The cross-check is an essential tactic in winning some endgames such as those with two queens versus one, or a queen and pawn versus a queen. In these cases, the defense usually tries for a perpetual check and sometimes the stronger side can stop it only by a cross-check.

==Examples==
A cross-check occurs from time to time in games. It is an essential tactic in winning endgames such as two queens versus one queen, or queen and pawn versus queen, where it is used to stop a series of checks from the opponent and force the exchange of queens. It is also used in some chess problems.
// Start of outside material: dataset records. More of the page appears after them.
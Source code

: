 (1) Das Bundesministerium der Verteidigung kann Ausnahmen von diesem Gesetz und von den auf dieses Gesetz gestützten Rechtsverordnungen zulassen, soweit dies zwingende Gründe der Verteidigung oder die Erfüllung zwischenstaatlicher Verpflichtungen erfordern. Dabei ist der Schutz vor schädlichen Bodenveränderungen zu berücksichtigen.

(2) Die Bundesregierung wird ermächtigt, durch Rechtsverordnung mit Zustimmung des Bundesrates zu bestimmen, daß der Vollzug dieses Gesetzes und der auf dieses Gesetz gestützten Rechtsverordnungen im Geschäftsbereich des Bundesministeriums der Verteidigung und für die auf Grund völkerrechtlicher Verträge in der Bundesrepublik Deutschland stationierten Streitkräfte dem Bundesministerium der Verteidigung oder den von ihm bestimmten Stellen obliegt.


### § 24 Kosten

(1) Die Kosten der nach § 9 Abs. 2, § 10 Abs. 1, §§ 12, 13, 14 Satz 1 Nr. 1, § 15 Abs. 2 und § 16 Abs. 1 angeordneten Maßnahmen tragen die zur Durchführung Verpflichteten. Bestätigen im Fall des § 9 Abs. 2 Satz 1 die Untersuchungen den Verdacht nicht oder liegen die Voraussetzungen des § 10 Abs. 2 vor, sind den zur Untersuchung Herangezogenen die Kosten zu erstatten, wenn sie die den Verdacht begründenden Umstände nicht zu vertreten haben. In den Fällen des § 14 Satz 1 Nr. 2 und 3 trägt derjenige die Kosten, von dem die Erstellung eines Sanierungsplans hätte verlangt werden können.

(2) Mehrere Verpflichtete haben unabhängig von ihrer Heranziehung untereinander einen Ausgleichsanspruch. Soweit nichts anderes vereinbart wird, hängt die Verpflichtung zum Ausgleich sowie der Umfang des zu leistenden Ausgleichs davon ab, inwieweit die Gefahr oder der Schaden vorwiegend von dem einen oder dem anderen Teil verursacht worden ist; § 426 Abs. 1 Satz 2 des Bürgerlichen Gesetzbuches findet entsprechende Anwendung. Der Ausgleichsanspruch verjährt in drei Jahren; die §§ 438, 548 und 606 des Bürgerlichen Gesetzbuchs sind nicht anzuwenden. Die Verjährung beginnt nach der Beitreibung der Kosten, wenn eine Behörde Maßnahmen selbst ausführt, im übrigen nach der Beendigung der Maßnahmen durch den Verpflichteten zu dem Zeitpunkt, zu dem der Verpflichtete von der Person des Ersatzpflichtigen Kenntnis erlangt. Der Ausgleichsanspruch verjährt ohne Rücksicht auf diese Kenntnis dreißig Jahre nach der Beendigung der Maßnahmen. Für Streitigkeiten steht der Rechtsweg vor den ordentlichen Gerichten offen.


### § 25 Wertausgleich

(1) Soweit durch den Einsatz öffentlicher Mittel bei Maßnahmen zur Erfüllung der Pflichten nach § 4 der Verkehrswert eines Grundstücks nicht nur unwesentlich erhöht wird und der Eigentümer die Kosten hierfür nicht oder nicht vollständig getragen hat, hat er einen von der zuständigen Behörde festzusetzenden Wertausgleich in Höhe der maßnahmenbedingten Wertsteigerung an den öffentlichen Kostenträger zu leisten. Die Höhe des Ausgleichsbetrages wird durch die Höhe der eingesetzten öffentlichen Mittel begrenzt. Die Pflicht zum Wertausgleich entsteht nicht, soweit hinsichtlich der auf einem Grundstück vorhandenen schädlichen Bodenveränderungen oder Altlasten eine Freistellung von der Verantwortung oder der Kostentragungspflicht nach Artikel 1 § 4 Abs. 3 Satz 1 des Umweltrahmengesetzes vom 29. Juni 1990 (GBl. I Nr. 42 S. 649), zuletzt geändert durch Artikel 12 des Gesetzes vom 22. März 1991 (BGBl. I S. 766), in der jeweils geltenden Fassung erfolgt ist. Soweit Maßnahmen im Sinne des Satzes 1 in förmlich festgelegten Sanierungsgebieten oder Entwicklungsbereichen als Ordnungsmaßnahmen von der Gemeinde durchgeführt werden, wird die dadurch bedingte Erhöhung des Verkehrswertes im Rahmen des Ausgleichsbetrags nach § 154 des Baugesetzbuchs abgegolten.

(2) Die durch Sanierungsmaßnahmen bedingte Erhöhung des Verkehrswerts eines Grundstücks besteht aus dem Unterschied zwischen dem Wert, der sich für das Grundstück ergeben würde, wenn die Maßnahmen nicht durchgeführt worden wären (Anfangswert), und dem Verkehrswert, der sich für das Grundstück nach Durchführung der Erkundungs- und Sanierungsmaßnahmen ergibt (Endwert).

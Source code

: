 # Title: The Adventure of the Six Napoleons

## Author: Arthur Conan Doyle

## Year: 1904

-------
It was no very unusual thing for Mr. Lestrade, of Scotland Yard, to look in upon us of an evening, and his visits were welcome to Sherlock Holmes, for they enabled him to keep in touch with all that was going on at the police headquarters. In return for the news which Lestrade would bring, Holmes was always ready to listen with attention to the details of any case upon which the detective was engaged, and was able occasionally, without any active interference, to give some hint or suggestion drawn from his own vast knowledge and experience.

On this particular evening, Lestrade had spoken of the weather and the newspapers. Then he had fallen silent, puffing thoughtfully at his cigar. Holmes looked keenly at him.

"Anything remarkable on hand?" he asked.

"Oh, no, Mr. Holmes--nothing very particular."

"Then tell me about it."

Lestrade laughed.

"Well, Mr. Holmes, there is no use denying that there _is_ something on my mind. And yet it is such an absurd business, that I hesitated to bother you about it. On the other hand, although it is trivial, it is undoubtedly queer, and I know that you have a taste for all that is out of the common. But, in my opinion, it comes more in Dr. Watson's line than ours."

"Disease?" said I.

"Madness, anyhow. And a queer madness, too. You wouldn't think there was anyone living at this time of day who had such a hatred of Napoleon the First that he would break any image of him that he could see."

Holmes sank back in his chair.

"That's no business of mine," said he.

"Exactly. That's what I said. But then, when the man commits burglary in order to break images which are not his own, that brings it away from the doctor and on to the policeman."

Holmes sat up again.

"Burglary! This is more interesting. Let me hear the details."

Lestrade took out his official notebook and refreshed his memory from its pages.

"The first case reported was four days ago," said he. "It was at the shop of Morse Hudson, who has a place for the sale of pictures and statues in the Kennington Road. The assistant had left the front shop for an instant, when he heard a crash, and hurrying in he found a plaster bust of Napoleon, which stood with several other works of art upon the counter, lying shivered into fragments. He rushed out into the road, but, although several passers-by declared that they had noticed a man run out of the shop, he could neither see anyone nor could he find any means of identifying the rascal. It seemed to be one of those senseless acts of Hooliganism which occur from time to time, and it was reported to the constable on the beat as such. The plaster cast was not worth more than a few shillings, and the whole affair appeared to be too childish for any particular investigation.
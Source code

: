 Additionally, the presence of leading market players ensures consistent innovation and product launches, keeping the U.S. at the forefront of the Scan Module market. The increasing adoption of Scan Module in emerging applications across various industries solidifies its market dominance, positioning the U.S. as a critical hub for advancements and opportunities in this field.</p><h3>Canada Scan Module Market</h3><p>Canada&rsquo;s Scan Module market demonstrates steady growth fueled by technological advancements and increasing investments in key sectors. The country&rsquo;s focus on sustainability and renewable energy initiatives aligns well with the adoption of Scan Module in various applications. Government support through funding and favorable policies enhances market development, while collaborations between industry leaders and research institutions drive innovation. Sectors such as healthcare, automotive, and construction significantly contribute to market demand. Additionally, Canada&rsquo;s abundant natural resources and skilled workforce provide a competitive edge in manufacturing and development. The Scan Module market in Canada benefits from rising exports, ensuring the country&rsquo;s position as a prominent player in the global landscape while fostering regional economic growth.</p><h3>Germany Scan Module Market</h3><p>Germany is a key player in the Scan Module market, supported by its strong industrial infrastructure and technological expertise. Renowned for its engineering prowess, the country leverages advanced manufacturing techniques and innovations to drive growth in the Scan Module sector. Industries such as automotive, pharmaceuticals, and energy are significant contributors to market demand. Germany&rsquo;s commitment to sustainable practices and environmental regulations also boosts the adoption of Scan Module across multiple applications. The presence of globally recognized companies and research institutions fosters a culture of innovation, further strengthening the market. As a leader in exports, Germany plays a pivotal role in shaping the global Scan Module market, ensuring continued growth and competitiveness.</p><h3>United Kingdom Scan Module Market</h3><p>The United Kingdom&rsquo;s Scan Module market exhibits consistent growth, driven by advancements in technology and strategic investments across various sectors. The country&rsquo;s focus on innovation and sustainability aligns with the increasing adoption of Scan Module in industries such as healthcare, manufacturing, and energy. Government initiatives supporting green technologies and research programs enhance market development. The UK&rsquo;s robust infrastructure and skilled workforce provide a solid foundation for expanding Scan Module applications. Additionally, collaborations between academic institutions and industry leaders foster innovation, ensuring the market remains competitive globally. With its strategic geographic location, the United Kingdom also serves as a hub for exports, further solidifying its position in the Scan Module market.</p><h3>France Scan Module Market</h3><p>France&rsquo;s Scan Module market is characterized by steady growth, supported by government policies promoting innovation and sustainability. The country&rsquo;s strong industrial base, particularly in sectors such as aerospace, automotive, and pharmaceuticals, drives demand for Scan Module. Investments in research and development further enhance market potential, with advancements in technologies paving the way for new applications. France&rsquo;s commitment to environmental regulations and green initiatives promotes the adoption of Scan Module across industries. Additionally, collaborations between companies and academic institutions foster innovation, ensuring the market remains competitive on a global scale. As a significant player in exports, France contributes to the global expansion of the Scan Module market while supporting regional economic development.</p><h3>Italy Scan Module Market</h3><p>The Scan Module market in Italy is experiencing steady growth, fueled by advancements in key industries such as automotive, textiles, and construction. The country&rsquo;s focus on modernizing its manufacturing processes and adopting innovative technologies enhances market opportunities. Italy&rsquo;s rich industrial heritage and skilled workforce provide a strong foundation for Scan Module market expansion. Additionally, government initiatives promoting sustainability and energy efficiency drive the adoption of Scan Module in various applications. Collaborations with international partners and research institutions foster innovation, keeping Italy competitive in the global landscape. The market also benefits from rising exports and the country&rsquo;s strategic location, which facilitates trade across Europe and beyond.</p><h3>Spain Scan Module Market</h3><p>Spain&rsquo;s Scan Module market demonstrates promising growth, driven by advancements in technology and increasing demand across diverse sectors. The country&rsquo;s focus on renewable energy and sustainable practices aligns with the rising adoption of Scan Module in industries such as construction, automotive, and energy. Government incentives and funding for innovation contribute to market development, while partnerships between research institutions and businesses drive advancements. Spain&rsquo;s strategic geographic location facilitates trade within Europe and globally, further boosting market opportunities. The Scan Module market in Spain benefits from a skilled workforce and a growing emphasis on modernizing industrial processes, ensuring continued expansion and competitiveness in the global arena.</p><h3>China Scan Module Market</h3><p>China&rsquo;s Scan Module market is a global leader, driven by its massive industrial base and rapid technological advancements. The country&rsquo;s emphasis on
===Botvinnik vs. Minev game===

Cross-checks are rare in actual play, though they do occur, and in some endgames, particularly queen endgames, they are very important. The position shown to the right is the final position in the famous queen endgame from the game between Mikhail Botvinnik and Nikolay Minev, Amsterdam Olympiad, 1954. In the position shown, after 91. Kc5!!, Black resigned because the promising looking checks 91...Qc7+, 91...Qg1+, 91...Qf2+ and 91...Qc2+ are answered by the cross-checks 92.Qc6+, 92.Qd4+, 92.Qd4+ and 92.Qc4+ respectively, forcing an exchange of queens in all cases, which will result in the promotion of the pawn and winning the game by a basic checkmate. This is an important theme in queen endgames: the weaker side often gives a series of checks, and it is frequently important for them to avoid simplifying cross-checks such as these in reply (Burgess 2000), (Golombek 1977). If the black queen attacks the pawn instead of checking it does no good since the promotion square of the pawn is protected by its queen. Note too that if Black instead merely allows the pawn's promotion, another cross-check may be necessary to win, as in the next section.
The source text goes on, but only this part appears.